• _Activity_: Provide a character-exact reproduction of the lines from the line with "to define the enum in" to the end of the entries.

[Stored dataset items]
·····
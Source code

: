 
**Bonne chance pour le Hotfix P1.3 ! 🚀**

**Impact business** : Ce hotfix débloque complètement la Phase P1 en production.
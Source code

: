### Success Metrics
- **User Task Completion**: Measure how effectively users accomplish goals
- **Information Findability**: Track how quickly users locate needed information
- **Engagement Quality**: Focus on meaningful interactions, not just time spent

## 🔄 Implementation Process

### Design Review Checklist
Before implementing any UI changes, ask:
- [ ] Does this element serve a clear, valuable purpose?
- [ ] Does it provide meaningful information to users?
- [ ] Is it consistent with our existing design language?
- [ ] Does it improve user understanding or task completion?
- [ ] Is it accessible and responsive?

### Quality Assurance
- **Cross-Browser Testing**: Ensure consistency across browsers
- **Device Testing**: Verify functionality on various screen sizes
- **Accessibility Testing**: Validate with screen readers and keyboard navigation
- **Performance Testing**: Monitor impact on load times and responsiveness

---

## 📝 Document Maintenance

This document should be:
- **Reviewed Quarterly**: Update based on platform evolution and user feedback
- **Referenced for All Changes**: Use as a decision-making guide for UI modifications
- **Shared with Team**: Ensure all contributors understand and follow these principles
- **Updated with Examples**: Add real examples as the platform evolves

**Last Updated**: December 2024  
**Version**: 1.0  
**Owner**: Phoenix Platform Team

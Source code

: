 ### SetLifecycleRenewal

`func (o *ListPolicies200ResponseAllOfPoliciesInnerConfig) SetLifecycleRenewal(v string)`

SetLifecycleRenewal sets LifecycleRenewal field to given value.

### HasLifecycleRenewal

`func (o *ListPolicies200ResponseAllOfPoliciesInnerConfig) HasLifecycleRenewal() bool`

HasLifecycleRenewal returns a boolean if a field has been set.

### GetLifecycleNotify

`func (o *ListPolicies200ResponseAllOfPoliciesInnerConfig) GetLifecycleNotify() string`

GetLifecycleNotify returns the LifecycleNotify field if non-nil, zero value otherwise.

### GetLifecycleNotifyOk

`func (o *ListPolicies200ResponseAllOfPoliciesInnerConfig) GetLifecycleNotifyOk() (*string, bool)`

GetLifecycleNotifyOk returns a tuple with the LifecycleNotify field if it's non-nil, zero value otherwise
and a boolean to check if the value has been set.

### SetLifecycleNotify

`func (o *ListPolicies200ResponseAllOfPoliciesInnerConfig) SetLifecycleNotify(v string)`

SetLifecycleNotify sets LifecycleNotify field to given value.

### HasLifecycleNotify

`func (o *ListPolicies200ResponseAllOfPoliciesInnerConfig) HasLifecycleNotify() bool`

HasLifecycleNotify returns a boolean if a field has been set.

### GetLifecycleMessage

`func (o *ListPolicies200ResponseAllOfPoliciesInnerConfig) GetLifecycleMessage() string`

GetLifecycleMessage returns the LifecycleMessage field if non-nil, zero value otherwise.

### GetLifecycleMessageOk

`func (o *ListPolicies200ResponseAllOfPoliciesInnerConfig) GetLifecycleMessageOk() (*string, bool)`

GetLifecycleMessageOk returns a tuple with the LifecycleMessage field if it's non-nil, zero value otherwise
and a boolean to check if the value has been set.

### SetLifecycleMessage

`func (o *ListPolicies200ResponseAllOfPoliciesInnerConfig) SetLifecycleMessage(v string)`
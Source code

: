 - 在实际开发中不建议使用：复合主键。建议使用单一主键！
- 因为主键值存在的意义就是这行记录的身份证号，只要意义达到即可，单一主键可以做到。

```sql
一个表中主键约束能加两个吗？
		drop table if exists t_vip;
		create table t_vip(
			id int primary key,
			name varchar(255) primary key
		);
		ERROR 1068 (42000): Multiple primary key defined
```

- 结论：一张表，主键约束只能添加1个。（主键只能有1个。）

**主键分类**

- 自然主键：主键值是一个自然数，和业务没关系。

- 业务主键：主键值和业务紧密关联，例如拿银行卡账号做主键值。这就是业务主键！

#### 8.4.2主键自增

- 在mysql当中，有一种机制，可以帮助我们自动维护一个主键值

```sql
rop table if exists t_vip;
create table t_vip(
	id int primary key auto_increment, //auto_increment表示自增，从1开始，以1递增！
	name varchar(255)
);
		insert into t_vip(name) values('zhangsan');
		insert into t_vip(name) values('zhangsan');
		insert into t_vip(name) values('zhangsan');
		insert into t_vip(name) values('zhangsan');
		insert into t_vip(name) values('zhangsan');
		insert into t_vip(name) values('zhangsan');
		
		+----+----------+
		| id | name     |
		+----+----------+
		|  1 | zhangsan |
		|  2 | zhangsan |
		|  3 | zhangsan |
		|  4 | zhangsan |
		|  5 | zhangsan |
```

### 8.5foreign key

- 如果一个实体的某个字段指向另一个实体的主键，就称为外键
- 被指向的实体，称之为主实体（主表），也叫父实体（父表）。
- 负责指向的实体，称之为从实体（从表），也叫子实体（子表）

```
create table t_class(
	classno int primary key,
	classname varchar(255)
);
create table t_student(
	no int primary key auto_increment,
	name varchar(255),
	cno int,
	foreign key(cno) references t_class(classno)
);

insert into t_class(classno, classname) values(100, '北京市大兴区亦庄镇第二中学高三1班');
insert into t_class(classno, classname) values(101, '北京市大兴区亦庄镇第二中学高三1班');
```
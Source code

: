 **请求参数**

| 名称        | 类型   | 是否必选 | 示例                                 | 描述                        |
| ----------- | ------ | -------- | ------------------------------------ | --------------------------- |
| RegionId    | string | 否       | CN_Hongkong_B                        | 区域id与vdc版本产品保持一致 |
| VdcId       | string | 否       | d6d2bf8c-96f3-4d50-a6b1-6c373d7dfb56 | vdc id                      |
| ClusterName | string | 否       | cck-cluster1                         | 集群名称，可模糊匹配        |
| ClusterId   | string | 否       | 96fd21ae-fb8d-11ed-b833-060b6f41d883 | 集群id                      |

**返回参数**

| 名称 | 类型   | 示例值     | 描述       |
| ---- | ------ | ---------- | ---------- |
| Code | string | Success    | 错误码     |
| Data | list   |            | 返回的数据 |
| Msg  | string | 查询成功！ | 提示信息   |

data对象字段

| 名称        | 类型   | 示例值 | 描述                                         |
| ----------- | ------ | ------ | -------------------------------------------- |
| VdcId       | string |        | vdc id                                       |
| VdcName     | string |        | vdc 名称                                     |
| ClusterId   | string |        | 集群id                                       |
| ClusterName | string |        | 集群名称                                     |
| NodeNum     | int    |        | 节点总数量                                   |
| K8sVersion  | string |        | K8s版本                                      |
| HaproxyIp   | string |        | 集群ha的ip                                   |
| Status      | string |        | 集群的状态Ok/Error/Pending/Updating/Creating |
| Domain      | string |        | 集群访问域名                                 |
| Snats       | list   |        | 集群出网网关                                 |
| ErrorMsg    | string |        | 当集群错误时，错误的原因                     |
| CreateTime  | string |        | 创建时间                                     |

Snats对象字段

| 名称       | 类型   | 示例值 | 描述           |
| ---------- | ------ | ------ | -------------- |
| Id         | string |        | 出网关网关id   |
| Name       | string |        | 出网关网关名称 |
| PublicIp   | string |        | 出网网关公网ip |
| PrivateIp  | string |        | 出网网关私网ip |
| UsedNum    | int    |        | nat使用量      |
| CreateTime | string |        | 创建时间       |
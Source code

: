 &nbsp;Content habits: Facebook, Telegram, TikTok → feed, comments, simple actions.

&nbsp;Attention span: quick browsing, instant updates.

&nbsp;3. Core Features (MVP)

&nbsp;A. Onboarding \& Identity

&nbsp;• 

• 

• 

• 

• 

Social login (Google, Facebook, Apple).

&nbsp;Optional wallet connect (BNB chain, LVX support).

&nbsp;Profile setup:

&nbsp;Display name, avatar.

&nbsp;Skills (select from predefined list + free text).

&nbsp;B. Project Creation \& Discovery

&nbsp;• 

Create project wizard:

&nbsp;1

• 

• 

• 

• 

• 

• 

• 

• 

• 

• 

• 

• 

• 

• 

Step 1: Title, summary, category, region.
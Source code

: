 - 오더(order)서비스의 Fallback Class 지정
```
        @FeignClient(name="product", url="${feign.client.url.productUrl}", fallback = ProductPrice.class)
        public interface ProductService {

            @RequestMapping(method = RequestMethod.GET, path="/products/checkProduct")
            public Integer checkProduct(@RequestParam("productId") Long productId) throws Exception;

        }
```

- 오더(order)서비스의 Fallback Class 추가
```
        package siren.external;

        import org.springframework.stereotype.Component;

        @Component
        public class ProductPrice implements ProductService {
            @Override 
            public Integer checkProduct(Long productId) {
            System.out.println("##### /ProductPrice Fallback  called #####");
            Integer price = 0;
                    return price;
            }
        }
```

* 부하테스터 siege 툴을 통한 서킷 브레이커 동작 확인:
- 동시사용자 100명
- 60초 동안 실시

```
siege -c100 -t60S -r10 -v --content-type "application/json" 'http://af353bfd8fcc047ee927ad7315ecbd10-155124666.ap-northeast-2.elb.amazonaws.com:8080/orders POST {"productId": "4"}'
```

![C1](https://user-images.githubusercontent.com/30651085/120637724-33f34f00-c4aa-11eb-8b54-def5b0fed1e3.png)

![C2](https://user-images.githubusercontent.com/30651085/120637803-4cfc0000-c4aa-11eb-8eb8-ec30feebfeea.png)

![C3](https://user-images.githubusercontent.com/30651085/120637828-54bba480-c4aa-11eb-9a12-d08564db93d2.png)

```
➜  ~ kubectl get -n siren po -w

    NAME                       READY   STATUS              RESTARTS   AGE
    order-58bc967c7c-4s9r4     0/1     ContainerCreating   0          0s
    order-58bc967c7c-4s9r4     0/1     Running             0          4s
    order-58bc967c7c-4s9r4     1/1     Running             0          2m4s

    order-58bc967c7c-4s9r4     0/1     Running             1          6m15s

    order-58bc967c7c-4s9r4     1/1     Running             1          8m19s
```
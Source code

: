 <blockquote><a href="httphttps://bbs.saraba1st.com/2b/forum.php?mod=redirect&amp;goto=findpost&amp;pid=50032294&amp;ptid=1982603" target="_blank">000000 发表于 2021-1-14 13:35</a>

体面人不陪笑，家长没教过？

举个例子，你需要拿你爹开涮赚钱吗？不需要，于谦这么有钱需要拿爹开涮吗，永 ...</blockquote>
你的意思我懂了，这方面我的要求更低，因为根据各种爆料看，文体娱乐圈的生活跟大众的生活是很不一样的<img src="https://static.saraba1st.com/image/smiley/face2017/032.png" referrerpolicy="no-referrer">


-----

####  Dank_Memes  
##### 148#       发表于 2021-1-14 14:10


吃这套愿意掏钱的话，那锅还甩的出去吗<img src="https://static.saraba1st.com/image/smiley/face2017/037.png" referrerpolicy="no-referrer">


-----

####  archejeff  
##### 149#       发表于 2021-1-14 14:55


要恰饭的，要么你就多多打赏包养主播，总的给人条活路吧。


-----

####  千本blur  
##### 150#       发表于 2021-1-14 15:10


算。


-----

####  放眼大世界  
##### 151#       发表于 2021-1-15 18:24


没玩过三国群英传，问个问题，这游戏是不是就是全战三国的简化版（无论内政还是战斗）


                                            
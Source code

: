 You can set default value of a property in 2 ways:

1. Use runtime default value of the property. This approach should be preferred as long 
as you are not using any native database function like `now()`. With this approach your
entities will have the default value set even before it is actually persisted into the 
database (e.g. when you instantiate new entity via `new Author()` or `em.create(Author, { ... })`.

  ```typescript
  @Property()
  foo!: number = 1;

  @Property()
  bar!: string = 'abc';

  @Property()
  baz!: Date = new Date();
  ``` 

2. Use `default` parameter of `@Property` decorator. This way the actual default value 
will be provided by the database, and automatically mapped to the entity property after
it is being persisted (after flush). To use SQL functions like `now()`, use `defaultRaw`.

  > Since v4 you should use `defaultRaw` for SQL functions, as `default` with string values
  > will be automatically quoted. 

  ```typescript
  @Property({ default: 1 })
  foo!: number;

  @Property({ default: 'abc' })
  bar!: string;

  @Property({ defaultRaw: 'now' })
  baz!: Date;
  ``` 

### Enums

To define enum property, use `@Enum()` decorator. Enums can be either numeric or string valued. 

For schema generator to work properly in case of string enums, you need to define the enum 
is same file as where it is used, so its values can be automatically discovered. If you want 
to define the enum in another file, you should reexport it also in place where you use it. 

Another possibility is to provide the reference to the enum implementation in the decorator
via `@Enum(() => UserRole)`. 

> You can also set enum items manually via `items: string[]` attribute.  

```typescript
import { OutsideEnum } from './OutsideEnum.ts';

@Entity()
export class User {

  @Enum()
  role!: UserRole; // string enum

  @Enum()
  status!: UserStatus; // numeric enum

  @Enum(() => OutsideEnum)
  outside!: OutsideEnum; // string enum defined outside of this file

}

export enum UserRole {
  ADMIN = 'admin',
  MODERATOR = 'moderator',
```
·····
• _Answer to this exercise_:
to define the enum in another file, you should reexport it also in place where you use it. 

Another possibility is to provide the reference to the enum implementation in the decorator
via `@Enum(() => UserRole)`. 

> You can also set enum items manually via `items: string[]` attribute.  

```typescript
import { OutsideEnum } from './OutsideEnum.ts';

@Entity()
export class User {

  @Enum()
  role!: UserRole; // string enum

  @Enum()
  status!: UserStatus; // numeric enum

  @Enum(() => OutsideEnum)
  outside!: OutsideEnum; // string enum defined outside of this file

}

export enum UserRole {
  ADMIN = 'admin',
  MODERATOR = 'moderator',
```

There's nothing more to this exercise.